Administrative Judge Sides With Charter Schools in Safety Fight
Judge John Van Laningham pointed to a law passed after the February 2018 mass shooting at Parkland's Marjory Stoneman Douglas High School that included a requirement for safe-school officers.
March 14, 2019 at 02:04 PM
3 minute read
In a decision that could have statewide implications, an administrative law judge ruled that the Palm Beach County School Board is required to assign safety officers to charter schools under a law passed last year.
Judge John Van Laningham sided with Renaissance Charter School Inc., which operates six schools in Palm Beach County and wanted the school board to provide “safe school” officers. The school board refused, leading to the legal battle.
Van Laningham, in a 43-page order, pointed to a law passed after the February 2018 mass shooting at Parkland's Marjory Stoneman Douglas High School that included a requirement for safe-school officers.
“In sum, after a thorough study of the statute's plain language, including a review of related statutes at the board's request to determine whether some latent ambiguity exists, the undersigned concludes that [the law] clearly and unambiguously requires school boards and superintendents — not charter school operators — to 'establish or assign' SSOs [safe-school officers], with the assistance of local law enforcement agencies, to every public school within their respective jurisdictions, including charter schools,” Van Laningham wrote.

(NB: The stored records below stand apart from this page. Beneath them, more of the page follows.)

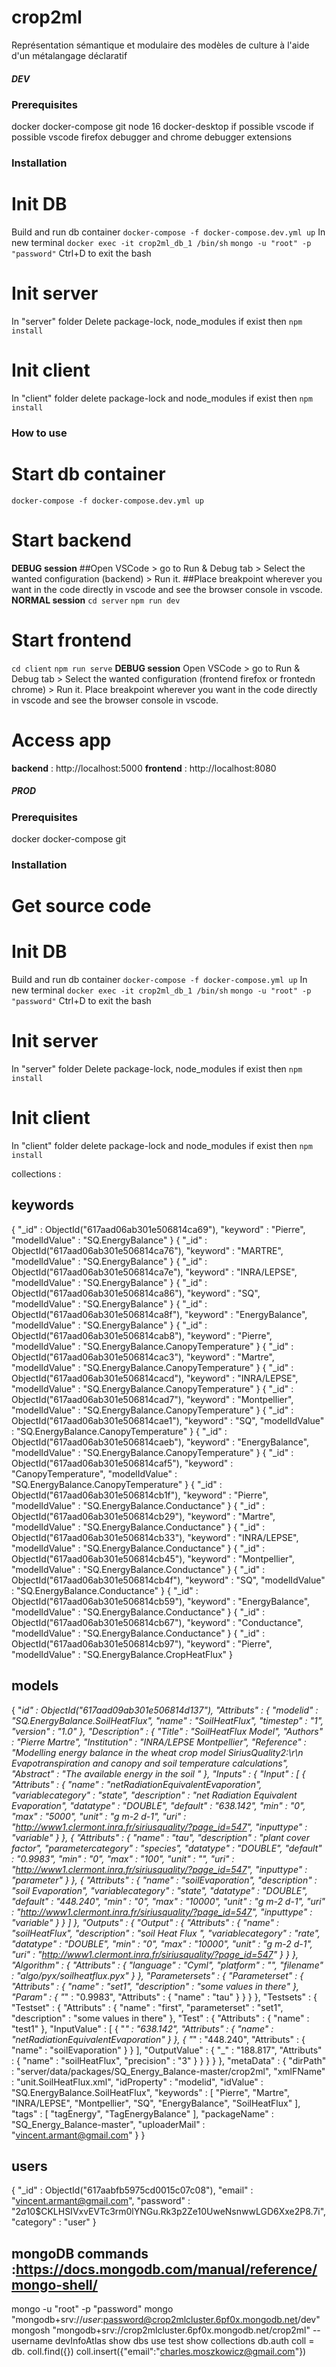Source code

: # crop2ml
Représentation sémantique et modulaire des modèles de culture à l'aide d'un métalangage déclaratif

##### DEV #####
### Prerequisites ###
docker
docker-compose
git
node 16
docker-desktop if possible
vscode if possible
vscode firefox debugger and chrome debugger extensions

### Installation
# Init DB
Build and run db container
`docker-compose -f docker-compose.dev.yml up`
In new terminal
`docker exec -it crop2ml_db_1 /bin/sh`
`mongo -u "root" -p "password"`
Ctrl+D to exit the bash
# Init server
In "server" folder
Delete package-lock, node_modules if exist then
`npm install`
# Init client
In "client" folder
delete package-lock and node_modules if exist then
`npm install`

### How to use
# Start db container
`docker-compose -f docker-compose.dev.yml up`
# Start backend
__DEBUG session__
##Open VSCode > go to Run & Debug tab > Select the wanted configuration (backend) > Run it.
##Place breakpoint wherever you want in the code directly in vscode and see the browser console in vscode.
__NORMAL session__
`cd server`
`npm run dev`
# Start frontend
`cd client`
`npm run serve`
__DEBUG session__
Open VSCode > go to Run & Debug tab > Select the wanted configuration (frontend firefox or frontedn chrome) > Run it.
Place breakpoint wherever you want in the code directly in vscode and see the browser console in vscode.
# Access app
__backend__ : http://localhost:5000
__frontend__ : http://localhost:8080


##### PROD #####
### Prerequisites ###
docker
docker-compose
git

### Installation
# Get source code

# Init DB
Build and run db container
`docker-compose -f docker-compose.yml up`
In new terminal
`docker exec -it crop2ml_db_1 /bin/sh`
`mongo -u "root" -p "password"`
Ctrl+D to exit the bash
# Init server
In "server" folder
Delete package-lock, node_modules if exist then
`npm install`
# Init client
In "client" folder
delete package-lock and node_modules if exist then
`npm install`







collections :

## keywords
{ "_id" : ObjectId("617aad06ab301e506814ca69"), "keyword" : "Pierre", "modelIdValue" : "SQ.EnergyBalance" }
{ "_id" : ObjectId("617aad06ab301e506814ca76"), "keyword" : "MARTRE", "modelIdValue" : "SQ.EnergyBalance" }
{ "_id" : ObjectId("617aad06ab301e506814ca7e"), "keyword" : "INRA/LEPSE", "modelIdValue" : "SQ.EnergyBalance" }
{ "_id" : ObjectId("617aad06ab301e506814ca86"), "keyword" : "SQ", "modelIdValue" : "SQ.EnergyBalance" }
{ "_id" : ObjectId("617aad06ab301e506814ca8f"), "keyword" : "EnergyBalance", "modelIdValue" : "SQ.EnergyBalance" }
{ "_id" : ObjectId("617aad06ab301e506814cab8"), "keyword" : "Pierre", "modelIdValue" : "SQ.EnergyBalance.CanopyTemperature" }
{ "_id" : ObjectId("617aad06ab301e506814cac3"), "keyword" : "Martre", "modelIdValue" : "SQ.EnergyBalance.CanopyTemperature" }
{ "_id" : ObjectId("617aad06ab301e506814cacd"), "keyword" : "INRA/LEPSE", "modelIdValue" : "SQ.EnergyBalance.CanopyTemperature" }
{ "_id" : ObjectId("617aad06ab301e506814cad7"), "keyword" : "Montpellier", "modelIdValue" : "SQ.EnergyBalance.CanopyTemperature" }
{ "_id" : ObjectId("617aad06ab301e506814cae1"), "keyword" : "SQ", "modelIdValue" : "SQ.EnergyBalance.CanopyTemperature" }
{ "_id" : ObjectId("617aad06ab301e506814caeb"), "keyword" : "EnergyBalance", "modelIdValue" : "SQ.EnergyBalance.CanopyTemperature" }
{ "_id" : ObjectId("617aad06ab301e506814caf5"), "keyword" : "CanopyTemperature", "modelIdValue" : "SQ.EnergyBalance.CanopyTemperature" }
{ "_id" : ObjectId("617aad06ab301e506814cb1f"), "keyword" : "Pierre", "modelIdValue" : "SQ.EnergyBalance.Conductance" }
{ "_id" : ObjectId("617aad06ab301e506814cb29"), "keyword" : "Martre", "modelIdValue" : "SQ.EnergyBalance.Conductance" }
{ "_id" : ObjectId("617aad06ab301e506814cb33"), "keyword" : "INRA/LEPSE", "modelIdValue" : "SQ.EnergyBalance.Conductance" }
{ "_id" : ObjectId("617aad06ab301e506814cb45"), "keyword" : "Montpellier", "modelIdValue" : "SQ.EnergyBalance.Conductance" }
{ "_id" : ObjectId("617aad06ab301e506814cb4f"), "keyword" : "SQ", "modelIdValue" : "SQ.EnergyBalance.Conductance" }
{ "_id" : ObjectId("617aad06ab301e506814cb59"), "keyword" : "EnergyBalance", "modelIdValue" : "SQ.EnergyBalance.Conductance" }
{ "_id" : ObjectId("617aad06ab301e506814cb67"), "keyword" : "Conductance", "modelIdValue" : "SQ.EnergyBalance.Conductance" }
{ "_id" : ObjectId("617aad06ab301e506814cb97"), "keyword" : "Pierre", "modelIdValue" : "SQ.EnergyBalance.CropHeatFlux" }


## models
{ "_id" : ObjectId("617aad09ab301e506814d137"), "Attributs" : { "modelid" : "SQ.EnergyBalance.SoilHeatFlux", "name" : "SoilHeatFlux", "timestep" : "1", "version" : "1.0" }, "Description" : { "Title" : "SoilHeatFlux Model", "Authors" : "Pierre Martre", "Institution" : "INRA/LEPSE Montpellier", "Reference" : "Modelling energy balance in the wheat crop model SiriusQuality2:\r\n            Evapotranspiration and canopy and soil temperature calculations", "Abstract" : "The available energy in the soil " }, "Inputs" : { "Input" : [ { "Attributs" : { "name" : "netRadiationEquivalentEvaporation", "variablecategory" : "state", "description" : "net Radiation Equivalent Evaporation", "datatype" : "DOUBLE", "default" : "638.142", "min" : "0", "max" : "5000", "unit" : "g m-2 d-1", "uri" : "http://www1.clermont.inra.fr/siriusquality/?page_id=547", "inputtype" : "variable" } }, { "Attributs" : { "name" : "tau", "description" : "plant cover factor", "parametercategory" : "species", "datatype" : "DOUBLE", "default" : "0.9983", "min" : "0", "max" : "100", "unit" : "", "uri" : "http://www1.clermont.inra.fr/siriusquality/?page_id=547", "inputtype" : "parameter" } }, { "Attributs" : { "name" : "soilEvaporation", "description" : "soil Evaporation", "variablecategory" : "state", "datatype" : "DOUBLE", "default" : "448.240", "min" : "0", "max" : "10000", "unit" : "g m-2 d-1", "uri" : "http://www1.clermont.inra.fr/siriusquality/?page_id=547", "inputtype" : "variable" } } ] }, "Outputs" : { "Output" : { "Attributs" : { "name" : "soilHeatFlux", "description" : "soil Heat Flux ", "variablecategory" : "rate", "datatype" : "DOUBLE", "min" : "0", "max" : "10000", "unit" : "g m-2 d-1", "uri" : "http://www1.clermont.inra.fr/siriusquality/?page_id=547" } } }, "Algorithm" : { "Attributs" : { "language" : "Cyml", "platform" : "", "filename" : "algo/pyx/soilheatflux.pyx" } }, "Parametersets" : { "Parameterset" : { "Attributs" : { "name" : "set1", "description" : "some values in there" }, "Param" : { "_" : "0.9983", "Attributs" : { "name" : "tau" } } } }, "Testsets" : { "Testset" : { "Attributs" : { "name" : "first", "parameterset" : "set1", "description" : "some values in there" }, "Test" : { "Attributs" : { "name" : "test1" }, "InputValue" : [ { "_" : "638.142", "Attributs" : { "name" : "netRadiationEquivalentEvaporation" } }, { "_" : "448.240", "Attributs" : { "name" : "soilEvaporation" } } ], "OutputValue" : { "_" : "188.817", "Attributs" : { "name" : "soilHeatFlux", "precision" : "3" } } } } }, "metaData" : { "dirPath" : "server/data/packages/SQ_Energy_Balance-master/crop2ml", "xmlFName" : "unit.SoilHeatFlux.xml", "idProperty" : "modelid", "idValue" : "SQ.EnergyBalance.SoilHeatFlux", "keywords" : [ "Pierre", "Martre", "INRA/LEPSE", "Montpellier", "SQ", "EnergyBalance", "SoilHeatFlux" ], "tags" : [ "tagEnergy", "TagEnergyBalance" ], "packageName" : "SQ_Energy_Balance-master", "uploaderMail" : "vincent.armant@gmail.com" } }


## users
{ "_id" : ObjectId("617aabfb5975cd0015c07c08"), "email" : "vincent.armant@gmail.com", "password" : "$2a$10$CKLHSIVxvEVTc3rm0lYNGu.Rk3p2Ze10UweNsnwwLGD6Xxe2P8.7i", "category" : "user" }



## mongoDB commands :https://docs.mongodb.com/manual/reference/mongo-shell/
mongo -u "root" -p "password"
mongo "mongodb+srv://$user:$password@crop2mlcluster.6pf0x.mongodb.net/dev"
mongosh "mongodb+srv://crop2mlcluster.6pf0x.mongodb.net/crop2ml" --username devInfoAtlas
show dbs
use test
show collections
db.auth
coll = db.<collection>
coll.find({})
coll.insert({"email":"charles.moszkowicz@gmail.com"})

The judge indicated the ruling was the first of its kind, describing the dispute as a “first-impression question of statewide interest,” as schools and districts try to comply with the post-Parkland requirements.

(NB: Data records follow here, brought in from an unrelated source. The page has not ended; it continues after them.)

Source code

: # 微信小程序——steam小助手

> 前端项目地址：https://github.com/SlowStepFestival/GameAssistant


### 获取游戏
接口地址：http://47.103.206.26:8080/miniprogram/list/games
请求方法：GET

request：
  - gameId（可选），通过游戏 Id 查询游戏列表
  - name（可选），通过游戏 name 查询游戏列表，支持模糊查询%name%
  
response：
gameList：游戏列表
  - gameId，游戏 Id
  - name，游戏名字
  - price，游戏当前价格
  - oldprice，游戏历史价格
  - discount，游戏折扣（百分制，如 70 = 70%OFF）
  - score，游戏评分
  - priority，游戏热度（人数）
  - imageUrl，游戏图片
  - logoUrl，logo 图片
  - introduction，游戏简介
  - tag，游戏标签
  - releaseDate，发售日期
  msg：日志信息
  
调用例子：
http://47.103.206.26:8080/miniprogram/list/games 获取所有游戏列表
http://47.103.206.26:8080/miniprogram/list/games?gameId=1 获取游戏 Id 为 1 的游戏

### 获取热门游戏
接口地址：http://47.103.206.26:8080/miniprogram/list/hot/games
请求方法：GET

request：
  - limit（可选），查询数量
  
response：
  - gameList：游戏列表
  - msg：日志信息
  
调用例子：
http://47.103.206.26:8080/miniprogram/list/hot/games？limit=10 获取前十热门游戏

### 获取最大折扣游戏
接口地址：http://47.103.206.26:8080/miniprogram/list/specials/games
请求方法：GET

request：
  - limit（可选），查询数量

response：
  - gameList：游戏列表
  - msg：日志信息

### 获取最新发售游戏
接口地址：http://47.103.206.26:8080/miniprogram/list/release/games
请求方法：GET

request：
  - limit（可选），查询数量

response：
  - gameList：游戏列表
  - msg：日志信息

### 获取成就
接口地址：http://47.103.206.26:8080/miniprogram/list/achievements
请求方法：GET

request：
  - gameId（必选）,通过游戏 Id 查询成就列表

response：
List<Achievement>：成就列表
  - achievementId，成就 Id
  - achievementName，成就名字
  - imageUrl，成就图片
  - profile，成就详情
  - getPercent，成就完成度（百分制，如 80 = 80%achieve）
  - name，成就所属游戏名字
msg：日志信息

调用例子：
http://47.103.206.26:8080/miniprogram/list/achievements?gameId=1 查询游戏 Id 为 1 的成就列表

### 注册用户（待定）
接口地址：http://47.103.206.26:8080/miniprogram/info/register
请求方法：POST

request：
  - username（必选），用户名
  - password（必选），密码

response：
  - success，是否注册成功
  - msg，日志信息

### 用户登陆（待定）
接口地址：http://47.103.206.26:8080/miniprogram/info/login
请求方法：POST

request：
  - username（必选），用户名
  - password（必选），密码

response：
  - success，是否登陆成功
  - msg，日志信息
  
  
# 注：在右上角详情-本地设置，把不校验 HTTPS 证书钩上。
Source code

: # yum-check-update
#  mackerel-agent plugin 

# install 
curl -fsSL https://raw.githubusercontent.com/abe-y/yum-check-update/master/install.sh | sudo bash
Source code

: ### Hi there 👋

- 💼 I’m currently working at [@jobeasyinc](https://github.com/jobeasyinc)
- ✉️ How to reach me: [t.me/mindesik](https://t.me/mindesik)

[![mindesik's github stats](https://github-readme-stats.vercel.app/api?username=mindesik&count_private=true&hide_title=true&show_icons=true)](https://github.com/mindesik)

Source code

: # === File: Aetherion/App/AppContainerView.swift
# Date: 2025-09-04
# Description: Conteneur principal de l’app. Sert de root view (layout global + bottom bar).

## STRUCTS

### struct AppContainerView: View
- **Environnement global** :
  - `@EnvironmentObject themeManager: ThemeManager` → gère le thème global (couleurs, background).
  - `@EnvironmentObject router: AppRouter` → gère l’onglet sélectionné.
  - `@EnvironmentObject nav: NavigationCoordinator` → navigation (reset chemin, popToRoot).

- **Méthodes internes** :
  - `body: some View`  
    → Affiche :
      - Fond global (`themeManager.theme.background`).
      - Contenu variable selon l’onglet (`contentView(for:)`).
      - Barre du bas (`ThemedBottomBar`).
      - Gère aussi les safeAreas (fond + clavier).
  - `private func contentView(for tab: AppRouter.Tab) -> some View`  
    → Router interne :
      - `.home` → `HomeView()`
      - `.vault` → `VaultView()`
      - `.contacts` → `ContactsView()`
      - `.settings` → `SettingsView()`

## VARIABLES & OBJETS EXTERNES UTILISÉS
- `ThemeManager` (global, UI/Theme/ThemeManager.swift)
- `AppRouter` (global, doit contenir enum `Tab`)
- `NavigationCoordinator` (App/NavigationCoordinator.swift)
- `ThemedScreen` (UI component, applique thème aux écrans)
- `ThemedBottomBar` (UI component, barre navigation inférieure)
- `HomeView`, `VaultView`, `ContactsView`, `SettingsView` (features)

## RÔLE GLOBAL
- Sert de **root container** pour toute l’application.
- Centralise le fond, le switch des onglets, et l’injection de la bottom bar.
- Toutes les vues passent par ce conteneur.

Charter schools are public schools that often are operated by private entities. The dispute about safe-school officers comes amid broader clashes across the state about the interplay between school boards and charter schools.
The 2018 law required placing safe-school officers at all public schools. That can include using law-enforcement officers or “guardians,” who are trained school personnel allowed to carry guns. Palm Beach County does not use guardians, according to Van Laningham's ruling.
Renaissance requested in March 2018 that the school board provide a full-time safety officer at each of Renaissance's charter schools, but the board denied the request. The board also later declined a request to mediate the issue, which ultimately led to the dispute going before Van Laningham, the ruling said.
“There is no dispute in this case that, under the safety act, one or more SSOs must be assigned to each charter school facility in the district, including RCS's [Renaissance's] six schools,” the judge wrote. “The question is, whose duty is it to assign SSOs to charter schools? The board's answer, clearly expressed in word and deed, is this: It's not our job; rather, the obligation falls to each charter school to arrange police protection for its own campus, as though each charter school were a school district unto itself.”
Van Laningham said he was not deciding issues such as who is required to pay for the officers.
“While disputes concerning this financial obligation might someday be ripe for adjudication, the narrower question of law … is, simply, who must satisfy the duty to 'establish or assign' SSOs at charter schools,” he wrote. “The plain and obvious answer to this pivotal question is: the district school board and district superintendent.”
Jim Saunders reports for the News Service of Florida.